Gentechnik: Riskante Manipulation der Natur

Neue gentechnische Verfahren in der Pflanzenzucht versprechen ein lukratives Geschäft für die Gentechnik-Industrie. Doch der Einsatz der Agro-Gentechnik birgt unkalkulierbare Risiken.

Kartoffeln, die nicht faulen, Tomaten, die nicht verschrumpeln, Soja und Zuckerrüben, die Unkrautvernichtungsmiteln trotzen, Mais, der Schädlinge tötet – all das soll möglich sein, mit gentechnischen Verfahren. Agrarkonzerne versprechen seit langem: Der Einsatz von gentechnisch veränderten Pflanzen soll Erträge steigern, den Hunger bekämpfen und Pestizide nahezu überflüssig machen. Das klingt verführerisch, ist aber ein Märchen. 

Stattdessen gefährden Gen-Pflanzen die Biodiversität und die menschliche Gesundheit. Der großflächige Anbau von Gen-Pflanzen in Nord- und Südamerika zeigt das deutlich: höherer Pestizideinsatz, Entstehung von resistenten Schädlingen und Superunkräutern, Schädigung von Nützlingen, Verdrängung traditioneller Pflanzenarten und damit die Gefährdung der Artenvielfalt. Denn in dem Moment, in dem Gen-Pflanzen angebaut werden, können sie sich über Verwilderung, Pollenflug und Insekten unkontrolliert verbreiten. Sie werden selber zu Unkräutern und verunreinigen über Auskreuzung Pflanzen auf Nachbarfeldern – so können sie auch quasi aus Versehen auf unseren Tellern landen. Und: Keiner weiß genau, was in der Pflanze genau passiert, nachdem ihre Gene verändert wurden. Es könnten zum Beispiel neue Giftstoffe gebildet werden oder Eiweiße, die beim Verzehr der Pflanze Allergien auslösen. In Zulassung und Risikobewertung können akute Effekte zwar weitgehend ausgeschlossen werden, insbesondere Langzeitfolgen sind aber kaum erforscht, ebenso von mit “neuer Gentechnik” veränderten Pflanzen ausgehende Risiken.

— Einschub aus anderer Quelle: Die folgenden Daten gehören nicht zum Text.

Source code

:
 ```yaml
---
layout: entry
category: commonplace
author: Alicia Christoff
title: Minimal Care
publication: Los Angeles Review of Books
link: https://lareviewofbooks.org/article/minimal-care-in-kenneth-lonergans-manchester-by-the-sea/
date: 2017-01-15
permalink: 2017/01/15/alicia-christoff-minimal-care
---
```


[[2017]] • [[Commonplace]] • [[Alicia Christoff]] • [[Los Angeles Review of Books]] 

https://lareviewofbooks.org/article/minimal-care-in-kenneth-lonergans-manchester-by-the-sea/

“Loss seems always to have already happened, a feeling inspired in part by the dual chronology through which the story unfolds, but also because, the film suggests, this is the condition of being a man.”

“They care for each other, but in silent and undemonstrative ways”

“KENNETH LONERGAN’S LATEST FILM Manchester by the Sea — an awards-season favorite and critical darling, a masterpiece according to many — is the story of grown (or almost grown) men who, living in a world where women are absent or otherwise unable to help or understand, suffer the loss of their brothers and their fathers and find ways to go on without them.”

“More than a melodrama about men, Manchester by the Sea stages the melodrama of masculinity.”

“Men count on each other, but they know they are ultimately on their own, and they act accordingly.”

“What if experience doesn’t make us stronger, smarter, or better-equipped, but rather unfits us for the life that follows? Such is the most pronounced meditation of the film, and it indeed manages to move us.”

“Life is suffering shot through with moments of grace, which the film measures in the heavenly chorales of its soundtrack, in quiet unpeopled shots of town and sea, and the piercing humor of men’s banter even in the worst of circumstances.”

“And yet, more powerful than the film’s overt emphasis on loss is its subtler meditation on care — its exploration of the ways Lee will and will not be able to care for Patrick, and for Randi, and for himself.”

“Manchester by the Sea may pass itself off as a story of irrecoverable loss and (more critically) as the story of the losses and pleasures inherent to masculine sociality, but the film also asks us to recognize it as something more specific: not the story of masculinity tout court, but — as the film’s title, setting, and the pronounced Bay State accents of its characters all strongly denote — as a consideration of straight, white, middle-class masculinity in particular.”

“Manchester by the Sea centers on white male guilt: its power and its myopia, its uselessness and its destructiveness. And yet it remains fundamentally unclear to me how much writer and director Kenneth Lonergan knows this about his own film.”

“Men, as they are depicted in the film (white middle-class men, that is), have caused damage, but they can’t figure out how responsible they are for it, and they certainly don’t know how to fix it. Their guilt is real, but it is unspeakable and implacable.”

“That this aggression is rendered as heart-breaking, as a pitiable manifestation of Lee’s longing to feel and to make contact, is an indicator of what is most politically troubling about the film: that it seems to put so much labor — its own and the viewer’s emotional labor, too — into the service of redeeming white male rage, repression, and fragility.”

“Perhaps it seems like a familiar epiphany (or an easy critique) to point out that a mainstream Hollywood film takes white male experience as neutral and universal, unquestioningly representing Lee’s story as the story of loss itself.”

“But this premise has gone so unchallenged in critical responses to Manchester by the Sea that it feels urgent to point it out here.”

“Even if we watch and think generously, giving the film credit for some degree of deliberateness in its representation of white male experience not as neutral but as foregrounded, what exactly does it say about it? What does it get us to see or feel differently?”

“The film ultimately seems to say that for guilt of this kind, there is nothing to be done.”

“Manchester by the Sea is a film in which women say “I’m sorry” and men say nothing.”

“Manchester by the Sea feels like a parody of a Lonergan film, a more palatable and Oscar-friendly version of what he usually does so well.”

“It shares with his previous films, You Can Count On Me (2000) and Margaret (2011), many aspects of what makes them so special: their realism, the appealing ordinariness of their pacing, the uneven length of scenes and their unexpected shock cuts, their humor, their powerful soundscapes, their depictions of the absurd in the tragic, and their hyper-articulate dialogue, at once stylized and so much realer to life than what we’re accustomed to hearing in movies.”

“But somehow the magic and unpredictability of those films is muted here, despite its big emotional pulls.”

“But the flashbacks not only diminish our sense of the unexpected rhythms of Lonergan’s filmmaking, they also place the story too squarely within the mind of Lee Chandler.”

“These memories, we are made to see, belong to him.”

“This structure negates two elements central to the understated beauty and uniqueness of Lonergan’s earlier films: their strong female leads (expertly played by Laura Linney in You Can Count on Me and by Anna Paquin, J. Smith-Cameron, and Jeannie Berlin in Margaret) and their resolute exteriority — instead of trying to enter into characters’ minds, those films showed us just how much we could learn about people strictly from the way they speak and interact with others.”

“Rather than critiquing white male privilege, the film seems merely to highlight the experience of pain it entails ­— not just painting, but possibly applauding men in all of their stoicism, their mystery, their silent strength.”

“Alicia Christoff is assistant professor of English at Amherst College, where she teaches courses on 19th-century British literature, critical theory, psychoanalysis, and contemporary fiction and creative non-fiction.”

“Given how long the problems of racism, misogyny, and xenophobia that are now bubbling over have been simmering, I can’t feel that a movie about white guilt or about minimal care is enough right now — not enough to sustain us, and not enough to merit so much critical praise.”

Für die großen Saatguthersteller geht es dabei vor allem um eins: ein Milliardengeschäft. Denn Pflanzen, die gentechnisch im Labor verändert wurden, lassen sich patentieren. Mit Patenten auf das entwickelte Saatgut versucht sich die Industrie, das Monopol über die landwirtschaftliche Produktion und Ernährung zu verschaffen. So können sie diktieren, wer was zu welchen Bedingungen und Preisen anbauen und verkaufen darf. Bauern müssen das Saatgut für jede Ernte neu einkaufen oder hohe Lizenzgebühren an die Industrie zahlen. Das treibt kleine und mittelständige landwirtschaftliche Betriebe in den Ruin, alternative Formen der Öko-Landwirtschaft können sich kaum behaupten.

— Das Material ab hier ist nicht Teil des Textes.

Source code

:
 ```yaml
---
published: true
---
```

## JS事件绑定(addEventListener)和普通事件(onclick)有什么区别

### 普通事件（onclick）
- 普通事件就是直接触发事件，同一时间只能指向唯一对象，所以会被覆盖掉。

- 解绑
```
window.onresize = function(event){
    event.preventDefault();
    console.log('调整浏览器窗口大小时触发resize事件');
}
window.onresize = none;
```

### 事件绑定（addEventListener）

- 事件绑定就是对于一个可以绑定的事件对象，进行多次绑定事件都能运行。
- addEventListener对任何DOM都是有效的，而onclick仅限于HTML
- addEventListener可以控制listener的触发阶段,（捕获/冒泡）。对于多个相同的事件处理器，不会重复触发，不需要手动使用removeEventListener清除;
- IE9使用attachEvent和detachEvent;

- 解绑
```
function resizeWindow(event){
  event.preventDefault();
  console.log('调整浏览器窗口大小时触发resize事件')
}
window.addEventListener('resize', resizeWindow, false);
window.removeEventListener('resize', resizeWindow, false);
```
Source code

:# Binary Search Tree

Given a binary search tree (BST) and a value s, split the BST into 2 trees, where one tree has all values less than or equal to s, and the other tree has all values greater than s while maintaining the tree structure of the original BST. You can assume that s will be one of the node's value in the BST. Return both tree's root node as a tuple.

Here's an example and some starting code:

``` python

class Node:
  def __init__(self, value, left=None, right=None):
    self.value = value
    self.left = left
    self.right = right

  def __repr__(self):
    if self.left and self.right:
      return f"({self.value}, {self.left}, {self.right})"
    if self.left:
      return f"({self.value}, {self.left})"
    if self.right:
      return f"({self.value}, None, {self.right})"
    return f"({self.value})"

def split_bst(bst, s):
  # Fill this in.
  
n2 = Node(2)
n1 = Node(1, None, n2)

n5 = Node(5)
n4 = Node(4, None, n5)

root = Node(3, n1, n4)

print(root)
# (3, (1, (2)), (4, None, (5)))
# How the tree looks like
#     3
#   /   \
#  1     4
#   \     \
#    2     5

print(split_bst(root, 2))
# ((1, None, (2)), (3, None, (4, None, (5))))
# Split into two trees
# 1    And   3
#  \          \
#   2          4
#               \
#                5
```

Die meisten Menschen lehnen Gentechnik auf dem Acker und im Essen ab

Greenpeace macht schon seit Jahren auf die potenziellen Gefahren einer Landwirtschaft mit Gentechnik aufmerksam. Immer wieder kommen neue gentechnische Verfahren in der Pflanzenzucht dazu, die die Diskussion um das umstrittene Thema erneut entfachen. Verfahren wie Crispr/Cas9, eine „Genschere“, die bestimmte Genabschnitte im Erbgut einer Pflanze einfach zerschneidet. Dadurch soll zum Beispiel Weizen resistent gegen bestimmte Pilzkrankheiten gemacht werden, indem ein Gen in der Pflanze abgeschaltet wird. 

In Europa ist der Ruf der Gentechnik schlecht und die Vorbehalte gegenüber Verfahren wie Crispr groß. In einer Greenpeace-Umfrage fordern die meisten Verbraucher:innen die Sicherheitsprüfung und Kennzeichnung gentechnisch veränderter Lebensmittel und lehnen den Anbau von Gen-Pflanzen mehrheitlich ab. Deshalb nimmt der Handel entsprechende Produkte gar nicht erst in den Verkauf, sie müssen nach europäischem Recht nämlich als solche gekennzeichnet sein. Und auch die Mehrheit der Landwirt:innen in Deutschland will keine Gen-Pflanzen auf dem Acker. Sie wissen: Der Anbau lohnt sich weder agronomisch noch ökonomisch. 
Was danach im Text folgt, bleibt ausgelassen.